Une émeute pour obtenir quelques bouteilles d’eau

Pourtant, la balance reste négative, plus nombreux sont ceux qui partent que ceux qui s’en retournent chez eux, car à mesure que les combats se déplacent de nouveaux quartiers se vident de leurs habitants. Que ce soit intra-muros ou dans la périphérie, la précarité règne: l’électricité est au mieux intermittente, l’eau manque et les égouts sont crevés. Les ONG, nationales et internationales, essaient de faire face à l’urgence car le gouvernement de Bagdad est, lui, concentré sur l’effort de guerre et la sécurité, mais parfois actions humanitaire et militaire s’entremêlent à des fins de propagande.

Au carrefour de Badouche, dans le nord-ouest de Mossoul, des hommes en armes encadrent une distribution d’eau. Des centaines de désespérés, hommes, femmes et enfants, font la queue par plus de 40 degrés sous la menace des mitraillettes. Un drapeau est exhibé: ce sont des miliciens chiites financés par l’Iran, les Hachd al-Chaabi (Unités de mobilisation populaire), qui participent en grand nombre à la reconquête de Mossoul. En plus des symboles chiites et des calicots politiques, un photographe milicien fixe les images d’une éphémère réconciliation entre chiites et sunnites.

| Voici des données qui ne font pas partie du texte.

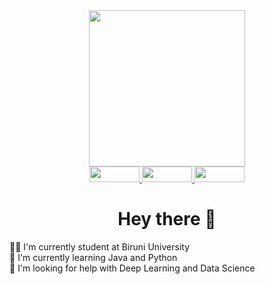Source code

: <div id="header" align="center">
  <img src="https://media.giphy.com/media/JdkIAaVJ7p86A/giphy.gif" width="250"/>
</div>

<div id="links" align="center">
  <a href="https://www.linkedin.com/in/abdullokh-abdukodirov-9745b5203/">
    <img src="https://img.shields.io/badge/Linkedin-black" width=80 height=25>
  </a> 
   <a href="https://medium.com/@abdullahabdulkadir0/">
    <img src="https://img.shields.io/badge/Medium-blue" width=80 height=25>
  </a> 
  <a href="https://instagram.com/dimoontri?igshid=MjEwN2IyYWYwYw==">
    <img src="https://img.shields.io/badge/Instagram-green" width=80 height=25>
  </a> 
</div>

<div id="header" align="center">
  <h1>Hey there 👋</h1>
</div>

👨‍💻 I'm currently student at Biruni University<br>
🌱 I'm currently learning Java and Python<br>
🔭 I'm looking for help with Deep Learning and Data Science<br>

Dans la ville moderne, les larges artères ont facilité l’avancée des forces d’élite de l’armée irakienne, appuyées par l’aviation de la coalition. Mais, à l’approche des quartiers plus densément peuplés, il est devenu difficile de recourir à l’aviation et au pilonnage intensif sans risquer de tuer de nombreux civils. Le mouvement s’est ralenti. Les militaires irakiens ont aussi achoppé sur le système de défense de l’EI: «Leurs armes favorites sont les engins explosifs dans les maisons, les voitures piégées et les snipers», raconte un soldat, «tout le mois d’avril, nos forces ont piétiné».

Mais un changement stratégique, à partir du 5 mai, a débloqué la situation: la Division d’or – la plus prestigieuse et la mieux entraînée – et la Force d’intervention rapide, qui dépend du ministre de l’Intérieur, ont attaqué par le nord-ouest tandis que les Hachd al-Chaabi s’emparaient des axes routiers pour couper l’EI de Tal Afar, un autre de ses bastions. Depuis, le sort en est jeté: l’EI, totalement encerclé, ne peut plus se ravitailler et consacre ses dernières forces à une lutte à mort.

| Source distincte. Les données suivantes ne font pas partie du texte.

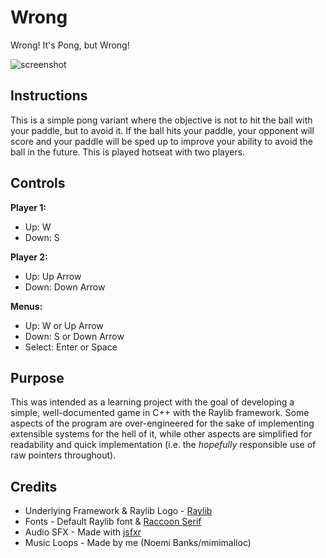 # Wrong
Wrong! It's Pong, but Wrong!

![screenshot](https://user-images.githubusercontent.com/110627407/193282280-90242b7e-05f3-4d58-a2f4-544cac7137ee.png)

## Instructions
This is a simple pong variant where the objective is not to hit the ball with your paddle, but to avoid it.
If the ball hits your paddle, your opponent will score and your paddle will be sped up to improve your ability
to avoid the ball in the future.
This is played hotseat with two players.

## Controls
**Player 1:**
- Up: W
- Down: S

**Player 2:**
- Up: Up Arrow
- Down: Down Arrow

**Menus:**
- Up: W or Up Arrow
- Down: S or Down Arrow
- Select: Enter or Space

## Purpose
This was intended as a learning project with the goal of developing a simple, well-documented game in C++ 
with the Raylib framework. Some aspects of the program are over-engineered for the sake of implementing extensible
systems for the hell of it, while other aspects are simplified for readability and quick implementation (i.e. the 
*hopefully* responsible use of raw pointers throughout).

## Credits
* Underlying Framework & Raylib Logo - [Raylib](https://www.raylib.com)
* Fonts - Default Raylib font & [Raccoon Serif](https://emhuo.itch.io/raccoonserif-pixel-font)
* Audio SFX - Made with [jsfxr](https://sfxr.me)
* Music Loops - Made by me (Noemi Banks/mimimalloc)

Plusieurs détonations toutes proches, un soldat de l’armée régulière se veut rassurant: «Ce sont des tirs amis.» Suit une explosion sourde et puissante, même le sol la répercute, «c’est l’aviation, une grosse bombe sur l’EI», poursuit-il. Après les faubourgs de Badouche, on entre dans la zone d’exclusion militaire. Les roquettes s’écrasent encore sur cette banlieue reprise à l’EI depuis quelques jours à peine.

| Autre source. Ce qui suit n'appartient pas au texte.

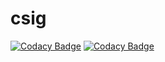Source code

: # csig
[![Codacy Badge](https://api.codacy.com/project/badge/Grade/1be63653f4f7480498b5a28e0437d46a)](https://app.codacy.com/app/PrinceSharzeel/csig?utm_source=github.com&utm_medium=referral&utm_content=PrinceSharzeel/csig&utm_campaign=Badge_Grade_Settings)
[![Codacy Badge](https://api.codacy.com/project/badge/Grade/1be63653f4f7480498b5a28e0437d46a)](https://app.codacy.com/app/PrinceSharzeel/csig?utm_source=github.com&utm_medium=referral&utm_content=PrinceSharzeel/csig&utm_campaign=Badge_Grade_Dashboard)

Les troupes du génie n’ont pas encore déblayé les barricades érigées au milieu des rues. Tout n’est que tôles tordues par le feu, cratères et carcasses de camions. Aucun habitant, seuls des hommes en treillis et des positions de tirs. Soudain, des civils hagards surgissent de nulle part. Une douzaine de femmes voilées de noir, des bambins accrochés à leur mère, et quelques hommes avec des marmots dans les bras. Ils sont hagards, la peur les force à sourire.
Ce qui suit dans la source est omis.